## Collected data
--- START ---
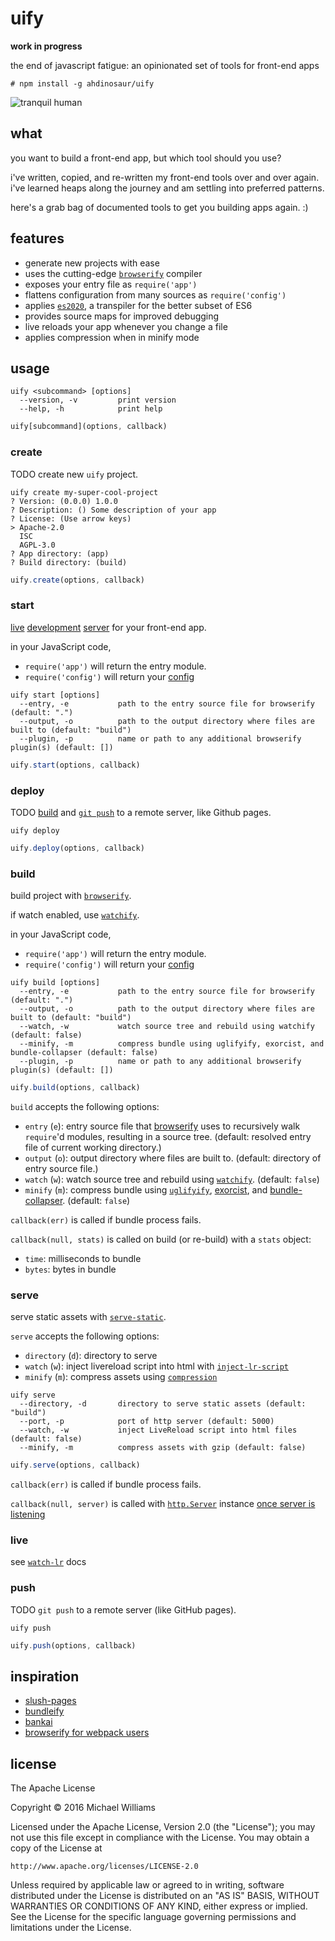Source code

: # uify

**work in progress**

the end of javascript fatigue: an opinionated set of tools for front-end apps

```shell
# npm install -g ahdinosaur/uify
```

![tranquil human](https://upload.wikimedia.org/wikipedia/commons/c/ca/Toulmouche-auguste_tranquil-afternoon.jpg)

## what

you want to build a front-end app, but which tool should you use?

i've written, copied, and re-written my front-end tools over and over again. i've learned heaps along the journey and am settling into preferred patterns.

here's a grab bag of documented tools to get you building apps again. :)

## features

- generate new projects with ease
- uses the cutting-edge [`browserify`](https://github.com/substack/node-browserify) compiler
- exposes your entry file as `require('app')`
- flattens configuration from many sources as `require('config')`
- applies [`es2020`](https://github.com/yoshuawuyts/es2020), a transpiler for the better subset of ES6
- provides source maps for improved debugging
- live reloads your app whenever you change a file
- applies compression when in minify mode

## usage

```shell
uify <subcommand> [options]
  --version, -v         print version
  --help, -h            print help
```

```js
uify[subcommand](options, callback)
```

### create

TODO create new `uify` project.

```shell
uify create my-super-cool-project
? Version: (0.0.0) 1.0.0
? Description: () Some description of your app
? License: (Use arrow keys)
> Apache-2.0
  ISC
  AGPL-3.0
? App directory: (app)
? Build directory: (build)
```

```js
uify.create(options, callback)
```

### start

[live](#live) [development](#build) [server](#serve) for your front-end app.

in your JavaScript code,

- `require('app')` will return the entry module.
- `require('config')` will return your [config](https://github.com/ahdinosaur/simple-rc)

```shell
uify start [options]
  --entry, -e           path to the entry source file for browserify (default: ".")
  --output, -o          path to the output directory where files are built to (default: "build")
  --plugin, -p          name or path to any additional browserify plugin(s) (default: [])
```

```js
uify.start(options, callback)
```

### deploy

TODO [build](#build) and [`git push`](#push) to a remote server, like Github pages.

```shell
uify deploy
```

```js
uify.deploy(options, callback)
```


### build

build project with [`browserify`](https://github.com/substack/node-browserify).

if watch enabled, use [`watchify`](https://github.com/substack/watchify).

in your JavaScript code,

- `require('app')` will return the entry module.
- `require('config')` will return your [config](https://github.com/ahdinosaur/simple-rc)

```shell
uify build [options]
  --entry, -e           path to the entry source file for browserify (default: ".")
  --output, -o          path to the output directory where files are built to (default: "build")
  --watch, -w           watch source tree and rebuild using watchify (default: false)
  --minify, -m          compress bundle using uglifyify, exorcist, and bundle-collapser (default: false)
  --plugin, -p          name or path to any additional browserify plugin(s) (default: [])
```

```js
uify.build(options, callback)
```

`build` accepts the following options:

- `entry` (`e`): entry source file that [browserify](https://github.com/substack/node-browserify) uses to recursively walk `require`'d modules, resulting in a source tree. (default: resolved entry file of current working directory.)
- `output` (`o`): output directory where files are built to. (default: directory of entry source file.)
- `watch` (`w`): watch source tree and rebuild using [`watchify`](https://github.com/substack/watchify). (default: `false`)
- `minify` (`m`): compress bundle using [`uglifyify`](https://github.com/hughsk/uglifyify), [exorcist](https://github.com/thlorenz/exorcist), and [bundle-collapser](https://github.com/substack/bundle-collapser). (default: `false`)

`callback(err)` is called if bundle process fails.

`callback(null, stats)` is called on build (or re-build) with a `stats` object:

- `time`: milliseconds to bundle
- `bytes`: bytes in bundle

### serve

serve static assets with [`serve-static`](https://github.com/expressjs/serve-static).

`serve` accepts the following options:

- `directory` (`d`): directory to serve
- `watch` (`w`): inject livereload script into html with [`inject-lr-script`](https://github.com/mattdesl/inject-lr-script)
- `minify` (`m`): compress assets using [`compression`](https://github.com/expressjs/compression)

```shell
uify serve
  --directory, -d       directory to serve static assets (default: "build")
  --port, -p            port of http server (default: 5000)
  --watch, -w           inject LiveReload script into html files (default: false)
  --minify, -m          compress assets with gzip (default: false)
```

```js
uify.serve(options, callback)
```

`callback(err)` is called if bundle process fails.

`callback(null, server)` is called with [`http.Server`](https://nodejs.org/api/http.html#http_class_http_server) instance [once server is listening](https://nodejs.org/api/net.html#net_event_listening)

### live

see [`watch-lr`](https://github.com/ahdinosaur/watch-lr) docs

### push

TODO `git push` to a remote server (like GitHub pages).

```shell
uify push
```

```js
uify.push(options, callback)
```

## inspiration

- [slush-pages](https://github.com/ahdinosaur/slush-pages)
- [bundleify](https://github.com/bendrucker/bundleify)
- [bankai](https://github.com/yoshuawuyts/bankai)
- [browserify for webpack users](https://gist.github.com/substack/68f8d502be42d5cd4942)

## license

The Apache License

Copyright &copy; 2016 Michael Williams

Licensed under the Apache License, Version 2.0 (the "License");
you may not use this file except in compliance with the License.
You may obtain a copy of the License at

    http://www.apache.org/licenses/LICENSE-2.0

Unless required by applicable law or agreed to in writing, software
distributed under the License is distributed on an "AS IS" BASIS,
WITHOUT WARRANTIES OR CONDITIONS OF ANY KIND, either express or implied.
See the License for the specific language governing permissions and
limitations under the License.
--- END ---
--- START ---
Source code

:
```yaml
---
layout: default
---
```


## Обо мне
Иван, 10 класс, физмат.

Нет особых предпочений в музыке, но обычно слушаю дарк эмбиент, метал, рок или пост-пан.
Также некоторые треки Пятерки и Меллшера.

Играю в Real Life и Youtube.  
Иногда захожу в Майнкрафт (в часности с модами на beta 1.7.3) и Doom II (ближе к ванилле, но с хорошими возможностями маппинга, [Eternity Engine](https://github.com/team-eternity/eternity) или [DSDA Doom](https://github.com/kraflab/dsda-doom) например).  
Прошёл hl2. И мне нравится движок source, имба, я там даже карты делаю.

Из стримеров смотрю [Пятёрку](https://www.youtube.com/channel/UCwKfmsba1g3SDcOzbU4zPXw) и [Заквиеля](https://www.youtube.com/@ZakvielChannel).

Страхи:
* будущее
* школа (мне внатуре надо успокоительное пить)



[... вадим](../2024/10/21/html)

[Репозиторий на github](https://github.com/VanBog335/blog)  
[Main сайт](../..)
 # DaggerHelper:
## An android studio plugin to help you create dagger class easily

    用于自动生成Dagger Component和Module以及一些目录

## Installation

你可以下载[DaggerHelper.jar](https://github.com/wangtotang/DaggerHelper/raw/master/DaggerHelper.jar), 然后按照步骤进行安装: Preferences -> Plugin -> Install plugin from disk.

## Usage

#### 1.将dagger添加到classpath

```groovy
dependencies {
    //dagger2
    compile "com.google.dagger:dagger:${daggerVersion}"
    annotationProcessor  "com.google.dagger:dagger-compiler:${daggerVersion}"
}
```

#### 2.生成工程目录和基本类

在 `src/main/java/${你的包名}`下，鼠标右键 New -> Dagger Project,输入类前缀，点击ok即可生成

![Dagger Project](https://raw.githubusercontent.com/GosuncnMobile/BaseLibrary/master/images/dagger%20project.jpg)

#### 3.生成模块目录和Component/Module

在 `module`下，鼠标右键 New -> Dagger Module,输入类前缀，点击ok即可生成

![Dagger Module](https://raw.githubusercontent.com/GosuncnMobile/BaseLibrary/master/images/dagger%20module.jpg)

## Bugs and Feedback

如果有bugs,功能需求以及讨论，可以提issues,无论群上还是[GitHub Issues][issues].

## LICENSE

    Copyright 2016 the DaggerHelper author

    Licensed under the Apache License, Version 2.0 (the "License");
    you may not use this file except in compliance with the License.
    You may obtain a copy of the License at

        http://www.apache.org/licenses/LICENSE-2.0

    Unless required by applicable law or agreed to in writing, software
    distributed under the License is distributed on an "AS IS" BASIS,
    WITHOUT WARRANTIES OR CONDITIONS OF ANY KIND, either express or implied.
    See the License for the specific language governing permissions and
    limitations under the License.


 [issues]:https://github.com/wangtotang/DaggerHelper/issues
--- END ---
## Work to complete
Extract each line from the entries above that contains the string "BaseLibrary".

## Task result
![Dagger Project](https://raw.githubusercontent.com/GosuncnMobile/BaseLibrary/master/images/dagger%20project.jpg)
![Dagger Module](https://raw.githubusercontent.com/GosuncnMobile/BaseLibrary/master/images/dagger%20module.jpg)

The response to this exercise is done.